### Task goal
Copy out all the lines of the data that hold the word "Path".

Top of Exercise materials

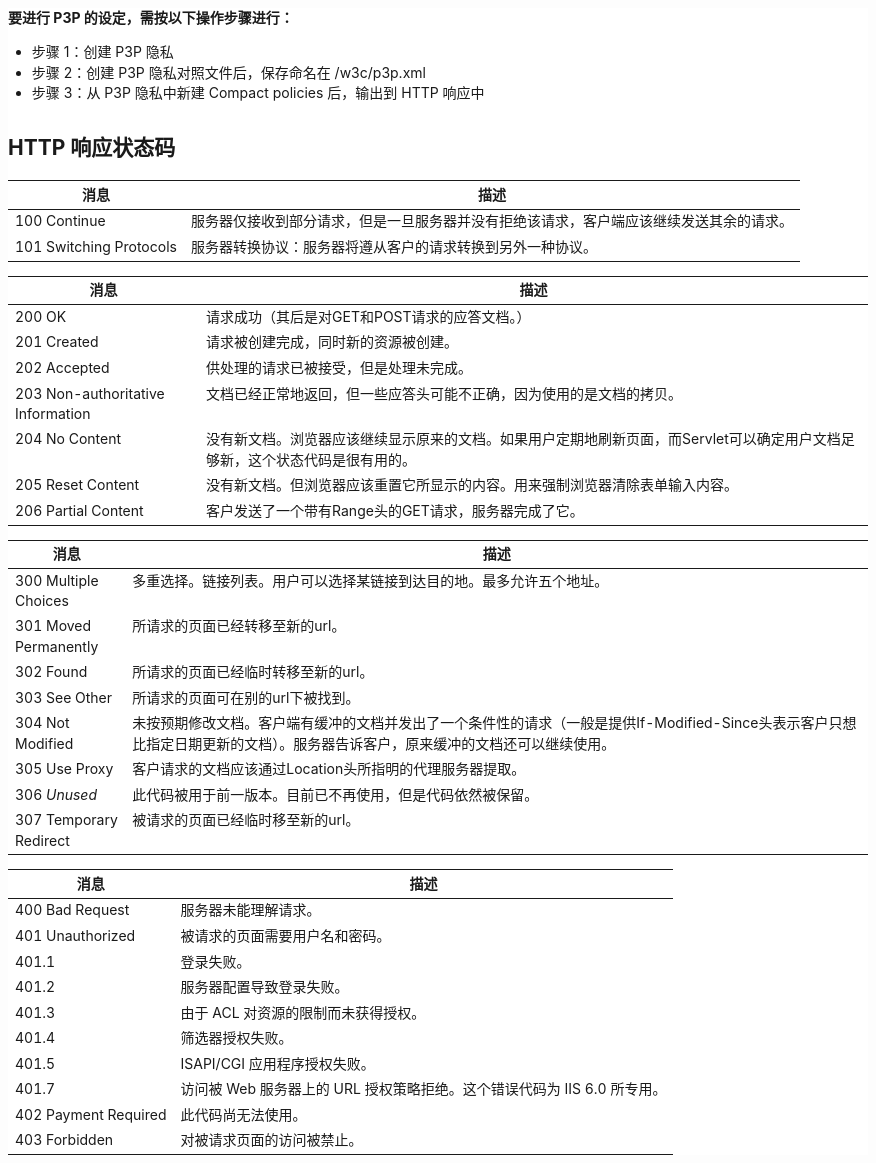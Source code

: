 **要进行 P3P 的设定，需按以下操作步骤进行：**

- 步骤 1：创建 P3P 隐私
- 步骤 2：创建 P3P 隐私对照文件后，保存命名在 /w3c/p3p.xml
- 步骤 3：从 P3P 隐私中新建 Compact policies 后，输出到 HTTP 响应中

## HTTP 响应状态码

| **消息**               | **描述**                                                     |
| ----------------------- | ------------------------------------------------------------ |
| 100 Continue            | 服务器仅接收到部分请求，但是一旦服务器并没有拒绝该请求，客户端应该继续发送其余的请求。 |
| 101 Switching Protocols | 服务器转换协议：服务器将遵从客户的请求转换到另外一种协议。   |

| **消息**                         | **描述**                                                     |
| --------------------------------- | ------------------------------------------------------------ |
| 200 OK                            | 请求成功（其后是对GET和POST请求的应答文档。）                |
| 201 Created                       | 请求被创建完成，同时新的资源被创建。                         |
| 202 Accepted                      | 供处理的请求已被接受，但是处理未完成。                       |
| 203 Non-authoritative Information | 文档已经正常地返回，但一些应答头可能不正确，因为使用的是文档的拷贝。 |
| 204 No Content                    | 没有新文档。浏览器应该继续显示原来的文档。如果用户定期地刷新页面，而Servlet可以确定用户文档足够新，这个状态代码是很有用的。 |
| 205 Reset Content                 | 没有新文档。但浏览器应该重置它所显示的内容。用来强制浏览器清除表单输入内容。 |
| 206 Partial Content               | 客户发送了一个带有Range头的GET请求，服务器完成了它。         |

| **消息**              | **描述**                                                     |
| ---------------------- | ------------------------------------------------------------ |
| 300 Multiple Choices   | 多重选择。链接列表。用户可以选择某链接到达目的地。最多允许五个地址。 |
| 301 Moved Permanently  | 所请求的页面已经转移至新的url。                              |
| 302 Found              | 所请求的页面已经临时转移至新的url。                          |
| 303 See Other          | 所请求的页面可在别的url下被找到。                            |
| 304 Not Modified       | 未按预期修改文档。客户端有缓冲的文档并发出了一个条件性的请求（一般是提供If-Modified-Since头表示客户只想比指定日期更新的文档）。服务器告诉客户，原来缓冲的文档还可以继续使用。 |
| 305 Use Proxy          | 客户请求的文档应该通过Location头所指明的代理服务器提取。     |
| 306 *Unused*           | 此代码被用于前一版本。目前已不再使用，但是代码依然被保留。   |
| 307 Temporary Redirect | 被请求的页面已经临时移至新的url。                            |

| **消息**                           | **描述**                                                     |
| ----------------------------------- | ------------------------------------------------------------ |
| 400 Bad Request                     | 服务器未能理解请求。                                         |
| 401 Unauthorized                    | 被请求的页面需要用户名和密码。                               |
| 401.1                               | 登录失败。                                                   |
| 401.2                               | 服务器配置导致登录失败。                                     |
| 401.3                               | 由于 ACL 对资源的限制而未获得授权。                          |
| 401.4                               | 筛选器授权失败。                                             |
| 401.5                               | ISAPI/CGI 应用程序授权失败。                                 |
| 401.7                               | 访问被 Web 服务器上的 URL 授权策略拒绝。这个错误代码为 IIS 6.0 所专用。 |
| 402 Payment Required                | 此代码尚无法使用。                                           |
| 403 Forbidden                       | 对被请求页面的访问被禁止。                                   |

Bottom of Exercise materials
Top of Exercise materials

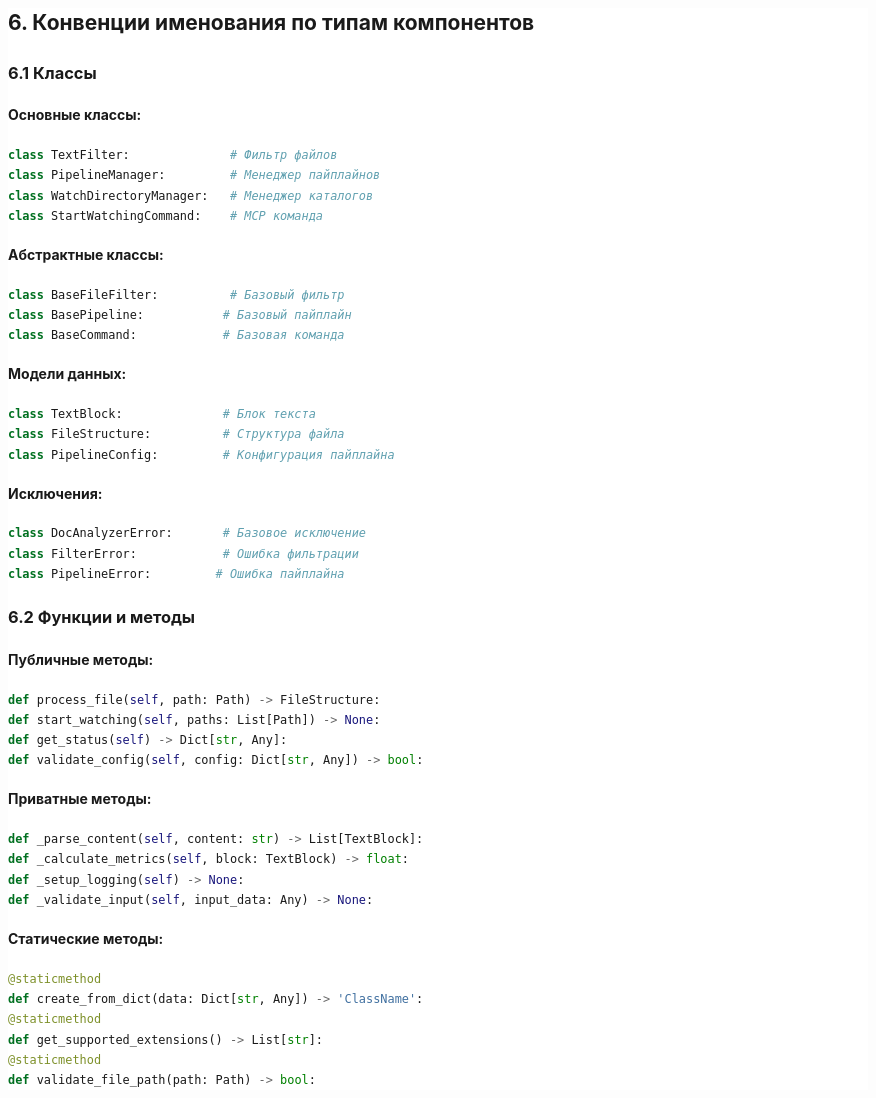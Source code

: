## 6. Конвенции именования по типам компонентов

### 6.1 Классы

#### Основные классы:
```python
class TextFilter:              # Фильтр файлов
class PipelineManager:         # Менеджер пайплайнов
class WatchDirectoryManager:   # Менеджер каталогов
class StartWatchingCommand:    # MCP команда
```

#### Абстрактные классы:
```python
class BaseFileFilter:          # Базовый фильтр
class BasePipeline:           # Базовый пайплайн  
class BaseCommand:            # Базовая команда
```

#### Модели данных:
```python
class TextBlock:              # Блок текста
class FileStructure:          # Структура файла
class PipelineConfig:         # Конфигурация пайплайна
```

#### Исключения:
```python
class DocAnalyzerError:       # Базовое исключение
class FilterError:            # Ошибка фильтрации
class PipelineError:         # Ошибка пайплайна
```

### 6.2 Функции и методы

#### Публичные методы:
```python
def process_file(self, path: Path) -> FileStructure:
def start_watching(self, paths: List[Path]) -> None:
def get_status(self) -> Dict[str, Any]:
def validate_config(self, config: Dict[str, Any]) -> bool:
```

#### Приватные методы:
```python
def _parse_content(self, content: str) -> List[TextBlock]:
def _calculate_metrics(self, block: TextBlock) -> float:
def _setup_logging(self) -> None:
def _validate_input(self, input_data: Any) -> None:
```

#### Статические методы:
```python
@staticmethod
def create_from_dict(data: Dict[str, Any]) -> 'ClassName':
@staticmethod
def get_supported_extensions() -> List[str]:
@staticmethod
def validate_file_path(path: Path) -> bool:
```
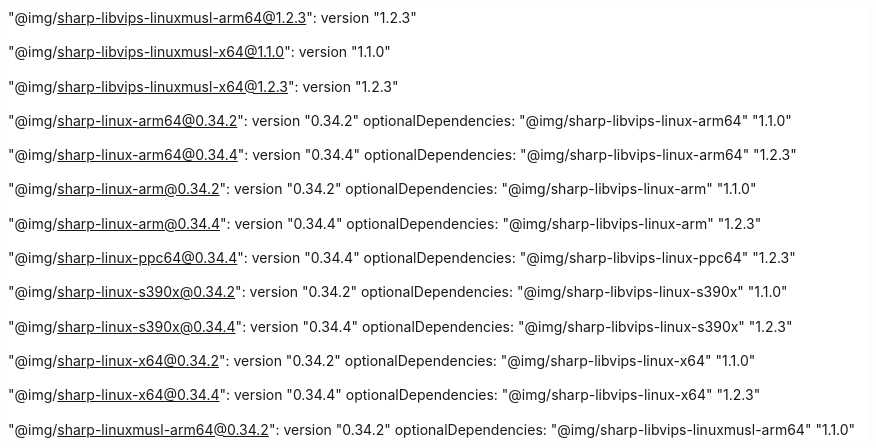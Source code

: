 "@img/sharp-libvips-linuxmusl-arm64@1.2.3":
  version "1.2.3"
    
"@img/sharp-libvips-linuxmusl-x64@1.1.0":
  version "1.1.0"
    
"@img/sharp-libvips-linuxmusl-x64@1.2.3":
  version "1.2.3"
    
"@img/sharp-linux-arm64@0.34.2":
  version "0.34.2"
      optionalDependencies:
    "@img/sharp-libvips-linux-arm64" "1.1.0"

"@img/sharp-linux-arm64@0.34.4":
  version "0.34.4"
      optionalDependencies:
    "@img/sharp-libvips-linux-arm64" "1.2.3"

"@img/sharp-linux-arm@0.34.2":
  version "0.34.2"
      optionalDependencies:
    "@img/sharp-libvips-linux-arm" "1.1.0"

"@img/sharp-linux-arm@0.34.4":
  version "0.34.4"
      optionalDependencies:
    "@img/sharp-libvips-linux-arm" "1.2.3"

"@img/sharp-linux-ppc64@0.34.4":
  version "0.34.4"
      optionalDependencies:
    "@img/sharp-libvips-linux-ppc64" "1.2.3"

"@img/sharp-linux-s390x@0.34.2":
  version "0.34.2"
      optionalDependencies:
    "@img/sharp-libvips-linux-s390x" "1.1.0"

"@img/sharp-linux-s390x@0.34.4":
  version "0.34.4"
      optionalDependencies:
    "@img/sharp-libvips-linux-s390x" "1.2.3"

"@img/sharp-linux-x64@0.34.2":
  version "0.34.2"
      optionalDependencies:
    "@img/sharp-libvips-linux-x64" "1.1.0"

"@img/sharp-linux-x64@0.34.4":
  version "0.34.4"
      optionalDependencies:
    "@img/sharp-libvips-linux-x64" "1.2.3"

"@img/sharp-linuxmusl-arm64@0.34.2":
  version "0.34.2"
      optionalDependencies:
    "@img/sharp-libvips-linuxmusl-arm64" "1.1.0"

Bottom of Exercise materials

### Written response
def process_file(self, path: Path) -> FileStructure:
def start_watching(self, paths: List[Path]) -> None:
def validate_file_path(path: Path) -> bool:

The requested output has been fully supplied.